Figure 6.. IgA isotype is related to clonality with little evidence of sequential IgA1 to IgA2 switching

(A) The distribution of the IgA1:IgA2 ratio per clone (IgA1⁺ ~1.0; IgA2⁺ ~0.0) in indicated samples (see STAR methods). (B) IgA1:IgA2 ratio of LP PC in ileum and proximal colon LP as assessed by flow cytometry. Each circle represents a single patient with paired samples. *p<0.05, paired student’s t test. (C) Distribution of change in IgA isotype for the top 100 GALT clones showing ≥ 10 reads within the LP. Clones of each GALT sample were compared to each LP sample.
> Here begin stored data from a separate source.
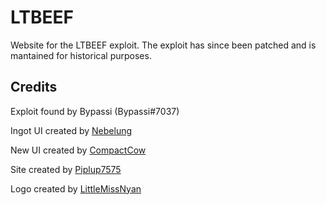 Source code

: # LTBEEF
Website for the LTBEEF exploit. The exploit has since been patched and is mantained for historical purposes. 
## Credits
Exploit found by Bypassi (Bypassi#7037)

Ingot UI created by [Nebelung](https://github.com/Nebelung-Dev)

New UI created by [CompactCow](https://github.com/CompactCow/)

Site created by [Piplup7575](https://github.com/piplup7575)

Logo created by [LittleMissNyan](https://github.com/lmn1460)
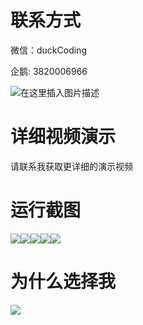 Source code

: # 联系方式

微信：duckCoding

企鹅: 3820006966

![在这里插入图片描述](http://upload.cxycsx.vip/91ab4bcb4f2c4c6db86365bb6d6e9c62.jpeg)

# 详细视频演示

请联系我获取更详细的演示视频

# 运行截图

![](http://www.bysj52.com/uploadfile/ueditor/image/202306/%E6%AF%95%E8%AE%BEssm193%E8%81%8C%E5%B7%A5%E5%81%A5%E5%BA%B7%E6%AF%8F%E6%97%A5%E7%94%B3%E6%8A%A5%E7%B3%BB%E7%BB%9F%E8%AE%BE%E8%AE%A1+vue%E6%AF%95%E4%B8%9A%E8%AE%BE%E8%AE%A1/3.png)![](http://www.bysj52.com/uploadfile/ueditor/image/202306/%E6%AF%95%E8%AE%BEssm193%E8%81%8C%E5%B7%A5%E5%81%A5%E5%BA%B7%E6%AF%8F%E6%97%A5%E7%94%B3%E6%8A%A5%E7%B3%BB%E7%BB%9F%E8%AE%BE%E8%AE%A1+vue%E6%AF%95%E4%B8%9A%E8%AE%BE%E8%AE%A1/2.png)![](http://www.bysj52.com/uploadfile/ueditor/image/202306/%E6%AF%95%E8%AE%BEssm193%E8%81%8C%E5%B7%A5%E5%81%A5%E5%BA%B7%E6%AF%8F%E6%97%A5%E7%94%B3%E6%8A%A5%E7%B3%BB%E7%BB%9F%E8%AE%BE%E8%AE%A1+vue%E6%AF%95%E4%B8%9A%E8%AE%BE%E8%AE%A1/4.png)![](http://www.bysj52.com/uploadfile/ueditor/image/202306/%E6%AF%95%E8%AE%BEssm193%E8%81%8C%E5%B7%A5%E5%81%A5%E5%BA%B7%E6%AF%8F%E6%97%A5%E7%94%B3%E6%8A%A5%E7%B3%BB%E7%BB%9F%E8%AE%BE%E8%AE%A1+vue%E6%AF%95%E4%B8%9A%E8%AE%BE%E8%AE%A1/5.png)![](http://www.bysj52.com/uploadfile/ueditor/image/202306/%E6%AF%95%E8%AE%BEssm193%E8%81%8C%E5%B7%A5%E5%81%A5%E5%BA%B7%E6%AF%8F%E6%97%A5%E7%94%B3%E6%8A%A5%E7%B3%BB%E7%BB%9F%E8%AE%BE%E8%AE%A1+vue%E6%AF%95%E4%B8%9A%E8%AE%BE%E8%AE%A1/1.png)

# 为什么选择我

![](http://upload.cxycsx.vip/%E7%A8%8B%E5%BA%8F%E8%AE%BE%E8%AE%A1.png)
The change in IgA isotype of a specific clone was calculated by subtracting the IgA1 fraction of the clone in LP from the IgA1 fraction of the clone in GALT. Displayed are the change in fraction of each clone from IgA2 to IgA1 (negative values) or from IgA1 to IgA2 (positive values). Top panels, SM-ILF clones in colonic LP, lower panels PP clones in ileal LP. PP, Peyer’s patch; SM-ILF, submucosal follicle; LP, lamina propria.